*AIM OF THE TASK*
Go through the records below and show every line with the string "more".

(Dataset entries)
....

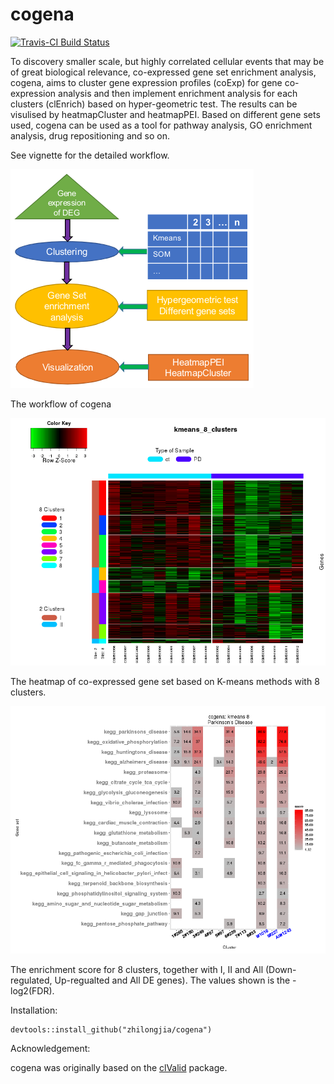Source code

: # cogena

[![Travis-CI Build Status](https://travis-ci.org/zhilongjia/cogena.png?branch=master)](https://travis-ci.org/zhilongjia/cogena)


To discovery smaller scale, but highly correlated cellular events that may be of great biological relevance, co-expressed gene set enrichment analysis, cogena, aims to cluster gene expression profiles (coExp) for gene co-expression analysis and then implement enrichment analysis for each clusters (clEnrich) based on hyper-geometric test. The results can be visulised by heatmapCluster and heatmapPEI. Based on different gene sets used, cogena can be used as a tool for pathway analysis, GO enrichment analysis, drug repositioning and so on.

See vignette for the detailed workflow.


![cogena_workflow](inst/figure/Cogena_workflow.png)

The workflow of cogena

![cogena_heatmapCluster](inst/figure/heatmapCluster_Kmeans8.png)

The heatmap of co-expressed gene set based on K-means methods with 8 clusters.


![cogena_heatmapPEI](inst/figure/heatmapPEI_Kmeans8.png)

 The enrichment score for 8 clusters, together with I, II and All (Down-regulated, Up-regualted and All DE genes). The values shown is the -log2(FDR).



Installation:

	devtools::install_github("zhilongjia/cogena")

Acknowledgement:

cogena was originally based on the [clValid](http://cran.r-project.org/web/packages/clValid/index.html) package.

....

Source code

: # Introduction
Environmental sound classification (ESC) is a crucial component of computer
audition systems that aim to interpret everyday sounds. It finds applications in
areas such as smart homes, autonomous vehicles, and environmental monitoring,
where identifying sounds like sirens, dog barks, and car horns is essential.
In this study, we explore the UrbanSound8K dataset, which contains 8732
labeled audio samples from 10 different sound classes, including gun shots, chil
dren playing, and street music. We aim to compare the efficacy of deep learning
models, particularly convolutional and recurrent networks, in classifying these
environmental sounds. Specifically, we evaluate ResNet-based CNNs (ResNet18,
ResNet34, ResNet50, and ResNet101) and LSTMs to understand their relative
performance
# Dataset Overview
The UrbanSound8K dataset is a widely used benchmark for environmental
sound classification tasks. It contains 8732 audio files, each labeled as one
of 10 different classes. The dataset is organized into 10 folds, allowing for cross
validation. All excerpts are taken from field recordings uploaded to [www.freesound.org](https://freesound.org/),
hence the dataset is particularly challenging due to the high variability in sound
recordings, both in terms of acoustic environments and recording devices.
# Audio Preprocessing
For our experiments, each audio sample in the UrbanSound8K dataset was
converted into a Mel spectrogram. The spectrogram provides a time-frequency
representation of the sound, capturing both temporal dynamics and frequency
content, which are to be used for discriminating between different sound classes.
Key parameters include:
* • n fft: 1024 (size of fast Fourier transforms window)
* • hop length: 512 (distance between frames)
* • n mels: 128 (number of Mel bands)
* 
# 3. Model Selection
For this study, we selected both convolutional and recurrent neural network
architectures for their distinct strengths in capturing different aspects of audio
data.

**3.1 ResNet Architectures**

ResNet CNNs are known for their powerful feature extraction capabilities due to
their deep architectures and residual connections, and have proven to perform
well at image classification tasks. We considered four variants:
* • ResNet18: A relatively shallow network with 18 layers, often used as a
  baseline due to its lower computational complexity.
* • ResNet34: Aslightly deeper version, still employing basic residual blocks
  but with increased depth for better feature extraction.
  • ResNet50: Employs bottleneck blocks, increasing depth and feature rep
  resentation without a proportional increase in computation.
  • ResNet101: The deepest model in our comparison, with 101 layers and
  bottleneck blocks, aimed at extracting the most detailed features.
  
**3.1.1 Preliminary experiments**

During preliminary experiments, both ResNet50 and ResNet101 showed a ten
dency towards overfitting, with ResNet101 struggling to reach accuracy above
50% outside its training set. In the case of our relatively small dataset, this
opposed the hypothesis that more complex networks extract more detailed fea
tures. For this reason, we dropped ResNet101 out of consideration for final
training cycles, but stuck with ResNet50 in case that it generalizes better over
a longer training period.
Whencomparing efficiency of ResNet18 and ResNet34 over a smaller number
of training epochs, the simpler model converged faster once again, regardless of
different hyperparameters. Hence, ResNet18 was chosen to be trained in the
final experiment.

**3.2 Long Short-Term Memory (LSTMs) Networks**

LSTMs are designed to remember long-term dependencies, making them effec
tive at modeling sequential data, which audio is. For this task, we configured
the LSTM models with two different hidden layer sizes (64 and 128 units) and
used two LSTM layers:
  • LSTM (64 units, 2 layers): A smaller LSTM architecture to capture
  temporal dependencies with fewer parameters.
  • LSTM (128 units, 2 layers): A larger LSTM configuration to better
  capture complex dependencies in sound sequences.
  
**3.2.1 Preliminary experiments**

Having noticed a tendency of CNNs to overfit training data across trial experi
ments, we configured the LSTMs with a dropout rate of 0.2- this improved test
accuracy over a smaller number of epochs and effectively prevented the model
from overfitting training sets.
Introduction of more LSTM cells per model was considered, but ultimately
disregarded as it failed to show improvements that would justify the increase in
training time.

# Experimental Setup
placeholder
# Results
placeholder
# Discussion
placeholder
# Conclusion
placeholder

....

*ANSWER TO THIS EXERCISE*
opposed the hypothesis that more complex networks extract more detailed fea
Introduction of more LSTM cells per model was considered, but ultimately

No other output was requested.